Exercise prompt :: Using the listing below, set down exactly the lines starting at the line that contains "<b>Mail: </b>montivero.marcio@gmail.com" and ending at the line that contains "- 👯 I’m looking to collaborate on ...", both included, and no others.
Available records Block Start
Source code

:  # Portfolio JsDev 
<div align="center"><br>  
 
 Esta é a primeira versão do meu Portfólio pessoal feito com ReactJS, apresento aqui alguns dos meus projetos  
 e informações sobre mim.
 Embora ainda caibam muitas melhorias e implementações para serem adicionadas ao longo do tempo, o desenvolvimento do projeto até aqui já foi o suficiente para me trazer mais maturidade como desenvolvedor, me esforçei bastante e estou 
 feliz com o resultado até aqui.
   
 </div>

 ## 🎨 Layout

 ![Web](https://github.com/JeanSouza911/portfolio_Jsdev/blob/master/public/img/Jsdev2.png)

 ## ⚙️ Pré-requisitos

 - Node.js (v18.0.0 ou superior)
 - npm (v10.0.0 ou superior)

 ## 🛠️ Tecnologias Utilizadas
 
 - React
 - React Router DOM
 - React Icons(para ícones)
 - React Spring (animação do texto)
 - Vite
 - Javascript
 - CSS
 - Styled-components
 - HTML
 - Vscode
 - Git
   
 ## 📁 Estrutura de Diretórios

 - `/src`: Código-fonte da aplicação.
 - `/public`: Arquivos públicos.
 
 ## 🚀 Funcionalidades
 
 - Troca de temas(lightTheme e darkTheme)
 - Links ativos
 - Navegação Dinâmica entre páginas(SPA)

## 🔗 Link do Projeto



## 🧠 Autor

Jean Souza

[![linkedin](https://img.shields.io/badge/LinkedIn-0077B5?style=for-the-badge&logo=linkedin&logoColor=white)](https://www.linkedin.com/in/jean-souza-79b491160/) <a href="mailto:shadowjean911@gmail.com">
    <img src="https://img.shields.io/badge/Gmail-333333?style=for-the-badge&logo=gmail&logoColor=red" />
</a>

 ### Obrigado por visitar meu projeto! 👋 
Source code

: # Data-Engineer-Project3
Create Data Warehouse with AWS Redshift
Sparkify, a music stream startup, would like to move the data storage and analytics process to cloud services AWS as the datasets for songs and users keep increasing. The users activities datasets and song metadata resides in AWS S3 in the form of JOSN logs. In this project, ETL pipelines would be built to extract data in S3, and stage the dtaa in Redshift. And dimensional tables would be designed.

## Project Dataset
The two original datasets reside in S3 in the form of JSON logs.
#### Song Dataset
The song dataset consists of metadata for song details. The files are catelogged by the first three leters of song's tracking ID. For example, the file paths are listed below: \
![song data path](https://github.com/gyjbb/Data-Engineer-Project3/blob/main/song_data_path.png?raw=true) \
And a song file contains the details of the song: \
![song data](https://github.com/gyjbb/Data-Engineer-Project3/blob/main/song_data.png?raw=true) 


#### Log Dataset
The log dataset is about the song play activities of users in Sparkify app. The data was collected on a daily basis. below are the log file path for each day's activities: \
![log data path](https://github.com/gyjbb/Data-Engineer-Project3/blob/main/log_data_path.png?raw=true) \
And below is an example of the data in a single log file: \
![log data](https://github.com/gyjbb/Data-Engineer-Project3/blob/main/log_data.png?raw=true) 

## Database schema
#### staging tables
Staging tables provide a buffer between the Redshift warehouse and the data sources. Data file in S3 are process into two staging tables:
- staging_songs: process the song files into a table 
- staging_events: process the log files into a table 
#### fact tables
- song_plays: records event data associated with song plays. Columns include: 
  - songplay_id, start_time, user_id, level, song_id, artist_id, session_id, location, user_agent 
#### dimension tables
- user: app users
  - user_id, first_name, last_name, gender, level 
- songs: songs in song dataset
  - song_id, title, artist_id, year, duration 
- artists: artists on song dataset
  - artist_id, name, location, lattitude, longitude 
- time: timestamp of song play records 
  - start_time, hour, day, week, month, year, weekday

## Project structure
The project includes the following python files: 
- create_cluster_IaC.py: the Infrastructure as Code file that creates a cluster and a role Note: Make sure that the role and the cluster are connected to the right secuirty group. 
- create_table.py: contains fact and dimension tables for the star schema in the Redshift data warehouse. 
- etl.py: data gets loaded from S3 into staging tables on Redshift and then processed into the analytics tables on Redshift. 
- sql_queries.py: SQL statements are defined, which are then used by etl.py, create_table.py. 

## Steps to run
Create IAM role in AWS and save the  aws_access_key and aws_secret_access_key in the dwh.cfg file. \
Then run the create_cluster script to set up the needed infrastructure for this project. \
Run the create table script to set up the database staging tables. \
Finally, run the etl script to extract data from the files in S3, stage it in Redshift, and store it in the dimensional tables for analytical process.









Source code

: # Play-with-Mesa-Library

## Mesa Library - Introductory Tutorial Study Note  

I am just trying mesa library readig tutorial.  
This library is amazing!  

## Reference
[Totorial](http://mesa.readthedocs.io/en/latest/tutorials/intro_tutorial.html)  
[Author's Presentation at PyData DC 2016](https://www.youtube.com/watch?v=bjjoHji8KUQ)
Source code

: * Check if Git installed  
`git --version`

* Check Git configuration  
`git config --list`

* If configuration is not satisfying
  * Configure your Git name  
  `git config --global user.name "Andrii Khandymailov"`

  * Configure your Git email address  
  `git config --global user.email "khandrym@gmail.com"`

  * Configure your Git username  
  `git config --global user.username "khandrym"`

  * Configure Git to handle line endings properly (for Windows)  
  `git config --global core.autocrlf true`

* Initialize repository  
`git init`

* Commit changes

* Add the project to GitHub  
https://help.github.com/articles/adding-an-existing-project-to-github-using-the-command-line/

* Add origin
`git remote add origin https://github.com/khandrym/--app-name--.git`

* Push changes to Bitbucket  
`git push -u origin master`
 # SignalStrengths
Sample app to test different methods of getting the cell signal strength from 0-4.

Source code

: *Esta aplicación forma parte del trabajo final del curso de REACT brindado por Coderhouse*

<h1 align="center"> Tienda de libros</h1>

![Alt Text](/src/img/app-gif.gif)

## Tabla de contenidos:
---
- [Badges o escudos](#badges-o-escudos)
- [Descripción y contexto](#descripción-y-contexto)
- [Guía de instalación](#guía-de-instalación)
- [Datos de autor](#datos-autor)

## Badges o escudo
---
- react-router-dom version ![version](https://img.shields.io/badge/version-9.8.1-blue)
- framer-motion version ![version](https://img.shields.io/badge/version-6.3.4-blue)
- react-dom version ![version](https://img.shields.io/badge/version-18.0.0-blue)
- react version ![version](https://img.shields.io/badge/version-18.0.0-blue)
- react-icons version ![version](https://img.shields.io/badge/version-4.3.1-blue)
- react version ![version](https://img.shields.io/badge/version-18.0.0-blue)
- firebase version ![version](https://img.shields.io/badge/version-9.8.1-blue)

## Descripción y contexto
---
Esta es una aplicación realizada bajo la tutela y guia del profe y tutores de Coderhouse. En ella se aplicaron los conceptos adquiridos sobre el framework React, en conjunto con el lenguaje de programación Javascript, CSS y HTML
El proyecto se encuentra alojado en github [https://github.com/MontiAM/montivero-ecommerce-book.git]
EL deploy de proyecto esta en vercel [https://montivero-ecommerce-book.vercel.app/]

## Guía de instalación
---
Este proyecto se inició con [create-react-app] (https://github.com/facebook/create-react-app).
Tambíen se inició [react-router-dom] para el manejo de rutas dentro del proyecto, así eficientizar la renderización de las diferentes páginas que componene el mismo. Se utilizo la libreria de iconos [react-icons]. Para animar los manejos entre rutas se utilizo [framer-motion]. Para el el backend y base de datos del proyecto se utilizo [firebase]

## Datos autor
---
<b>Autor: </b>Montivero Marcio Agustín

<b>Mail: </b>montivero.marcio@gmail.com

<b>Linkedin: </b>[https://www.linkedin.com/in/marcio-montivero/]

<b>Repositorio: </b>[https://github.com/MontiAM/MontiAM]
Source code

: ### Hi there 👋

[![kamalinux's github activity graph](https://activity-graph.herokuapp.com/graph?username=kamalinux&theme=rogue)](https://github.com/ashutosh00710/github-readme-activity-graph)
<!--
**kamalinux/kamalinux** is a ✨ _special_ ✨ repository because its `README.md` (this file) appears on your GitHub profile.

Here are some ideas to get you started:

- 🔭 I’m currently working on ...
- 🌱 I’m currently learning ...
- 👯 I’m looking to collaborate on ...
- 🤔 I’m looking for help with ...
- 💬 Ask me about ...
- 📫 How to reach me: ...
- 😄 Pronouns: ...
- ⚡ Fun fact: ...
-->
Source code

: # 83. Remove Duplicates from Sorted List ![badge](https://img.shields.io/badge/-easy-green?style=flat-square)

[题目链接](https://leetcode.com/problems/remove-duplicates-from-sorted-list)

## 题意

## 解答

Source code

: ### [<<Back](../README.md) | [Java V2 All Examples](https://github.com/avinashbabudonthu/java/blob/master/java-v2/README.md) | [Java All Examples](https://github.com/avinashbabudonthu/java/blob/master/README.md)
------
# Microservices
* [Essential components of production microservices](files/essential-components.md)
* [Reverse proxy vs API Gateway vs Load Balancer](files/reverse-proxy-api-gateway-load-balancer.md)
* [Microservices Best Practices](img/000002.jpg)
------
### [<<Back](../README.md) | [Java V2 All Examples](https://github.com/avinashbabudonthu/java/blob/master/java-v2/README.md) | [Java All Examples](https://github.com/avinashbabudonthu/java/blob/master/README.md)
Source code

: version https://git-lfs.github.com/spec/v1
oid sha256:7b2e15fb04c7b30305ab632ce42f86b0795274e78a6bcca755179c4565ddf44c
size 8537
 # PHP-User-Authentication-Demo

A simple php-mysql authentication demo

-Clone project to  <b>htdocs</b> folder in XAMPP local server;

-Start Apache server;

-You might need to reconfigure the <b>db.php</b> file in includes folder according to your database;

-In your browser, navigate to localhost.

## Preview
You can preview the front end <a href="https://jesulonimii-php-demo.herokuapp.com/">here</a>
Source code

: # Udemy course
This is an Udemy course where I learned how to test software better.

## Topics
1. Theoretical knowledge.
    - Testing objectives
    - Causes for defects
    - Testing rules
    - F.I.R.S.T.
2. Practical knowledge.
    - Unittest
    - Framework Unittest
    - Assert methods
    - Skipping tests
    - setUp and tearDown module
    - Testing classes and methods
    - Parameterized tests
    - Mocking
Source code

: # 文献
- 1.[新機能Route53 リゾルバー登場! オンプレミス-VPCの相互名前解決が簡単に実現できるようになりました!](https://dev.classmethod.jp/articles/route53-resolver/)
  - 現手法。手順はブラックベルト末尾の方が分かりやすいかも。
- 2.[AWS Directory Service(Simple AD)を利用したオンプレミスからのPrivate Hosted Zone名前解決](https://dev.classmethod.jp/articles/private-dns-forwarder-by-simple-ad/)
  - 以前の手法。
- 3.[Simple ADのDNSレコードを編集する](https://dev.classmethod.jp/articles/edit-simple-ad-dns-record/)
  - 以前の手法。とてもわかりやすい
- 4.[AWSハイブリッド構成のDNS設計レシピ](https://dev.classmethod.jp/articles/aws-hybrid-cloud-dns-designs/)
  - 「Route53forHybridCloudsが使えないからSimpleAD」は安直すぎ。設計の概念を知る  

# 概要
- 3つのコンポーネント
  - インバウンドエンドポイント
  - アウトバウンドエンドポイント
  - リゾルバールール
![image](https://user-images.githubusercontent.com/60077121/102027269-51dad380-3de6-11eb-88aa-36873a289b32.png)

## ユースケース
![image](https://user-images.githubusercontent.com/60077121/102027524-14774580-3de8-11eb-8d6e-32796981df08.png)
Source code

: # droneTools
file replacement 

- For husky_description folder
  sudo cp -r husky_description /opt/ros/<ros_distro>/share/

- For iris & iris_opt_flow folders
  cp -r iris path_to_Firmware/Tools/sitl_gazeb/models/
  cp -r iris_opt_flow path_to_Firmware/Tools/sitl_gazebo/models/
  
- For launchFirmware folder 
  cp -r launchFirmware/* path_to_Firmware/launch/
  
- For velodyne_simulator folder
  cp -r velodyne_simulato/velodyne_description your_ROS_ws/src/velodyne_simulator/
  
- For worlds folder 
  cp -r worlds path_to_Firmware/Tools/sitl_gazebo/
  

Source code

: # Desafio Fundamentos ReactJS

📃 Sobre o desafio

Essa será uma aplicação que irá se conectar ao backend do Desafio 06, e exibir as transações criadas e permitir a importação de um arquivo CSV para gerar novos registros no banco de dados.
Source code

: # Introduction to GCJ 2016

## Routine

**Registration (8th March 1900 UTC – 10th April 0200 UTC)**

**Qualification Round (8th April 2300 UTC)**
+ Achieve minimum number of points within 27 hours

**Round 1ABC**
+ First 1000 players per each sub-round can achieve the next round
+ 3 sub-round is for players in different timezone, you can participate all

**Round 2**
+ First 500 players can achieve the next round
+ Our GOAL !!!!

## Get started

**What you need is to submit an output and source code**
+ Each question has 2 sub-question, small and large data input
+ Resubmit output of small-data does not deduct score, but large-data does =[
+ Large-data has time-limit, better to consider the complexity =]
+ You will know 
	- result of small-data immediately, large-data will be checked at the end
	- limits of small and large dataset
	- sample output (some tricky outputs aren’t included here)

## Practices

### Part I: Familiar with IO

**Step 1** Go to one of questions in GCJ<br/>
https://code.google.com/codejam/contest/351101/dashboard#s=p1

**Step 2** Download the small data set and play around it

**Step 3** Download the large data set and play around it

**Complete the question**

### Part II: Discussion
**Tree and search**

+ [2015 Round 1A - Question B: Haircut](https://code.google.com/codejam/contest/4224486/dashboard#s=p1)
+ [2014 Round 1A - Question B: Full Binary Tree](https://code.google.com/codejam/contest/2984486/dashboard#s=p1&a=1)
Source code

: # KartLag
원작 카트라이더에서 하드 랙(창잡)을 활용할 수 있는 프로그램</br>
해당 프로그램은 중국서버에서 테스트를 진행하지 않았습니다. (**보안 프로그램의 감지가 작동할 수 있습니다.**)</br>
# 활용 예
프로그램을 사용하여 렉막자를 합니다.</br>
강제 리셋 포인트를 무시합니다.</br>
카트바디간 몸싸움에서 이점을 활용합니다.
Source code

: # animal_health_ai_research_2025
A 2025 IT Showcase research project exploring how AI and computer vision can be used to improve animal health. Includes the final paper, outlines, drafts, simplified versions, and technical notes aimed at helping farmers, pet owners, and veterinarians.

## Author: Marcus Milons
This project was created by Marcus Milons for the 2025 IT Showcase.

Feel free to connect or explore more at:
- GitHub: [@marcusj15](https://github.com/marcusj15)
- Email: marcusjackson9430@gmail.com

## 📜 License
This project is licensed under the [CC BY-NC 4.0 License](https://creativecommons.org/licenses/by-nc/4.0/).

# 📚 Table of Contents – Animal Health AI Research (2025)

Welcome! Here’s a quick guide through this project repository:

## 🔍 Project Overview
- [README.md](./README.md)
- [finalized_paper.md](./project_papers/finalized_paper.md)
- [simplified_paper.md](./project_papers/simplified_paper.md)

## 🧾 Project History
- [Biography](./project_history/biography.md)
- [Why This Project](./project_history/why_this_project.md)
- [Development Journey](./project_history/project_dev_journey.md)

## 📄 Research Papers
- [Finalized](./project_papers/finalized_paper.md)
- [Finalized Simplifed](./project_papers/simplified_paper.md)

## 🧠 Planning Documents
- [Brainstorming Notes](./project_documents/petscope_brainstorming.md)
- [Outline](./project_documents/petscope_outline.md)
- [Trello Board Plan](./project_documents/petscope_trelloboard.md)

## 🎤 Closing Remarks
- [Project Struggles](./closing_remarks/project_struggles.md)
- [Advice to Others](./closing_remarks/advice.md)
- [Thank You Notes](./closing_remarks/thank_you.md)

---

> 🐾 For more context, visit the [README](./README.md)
Available records Block End
Solution to the problem ::
<b>Mail: </b>montivero.marcio@gmail.com

<b>Linkedin: </b>[https://www.linkedin.com/in/marcio-montivero/]

<b>Repositorio: </b>[https://github.com/MontiAM/MontiAM]
Source code

: ### Hi there 👋

[![kamalinux's github activity graph](https://activity-graph.herokuapp.com/graph?username=kamalinux&theme=rogue)](https://github.com/ashutosh00710/github-readme-activity-graph)
<!--
**kamalinux/kamalinux** is a ✨ _special_ ✨ repository because its `README.md` (this file) appears on your GitHub profile.

Here are some ideas to get you started:

- 🔭 I’m currently working on ...
- 🌱 I’m currently learning ...
- 👯 I’m looking to collaborate on ...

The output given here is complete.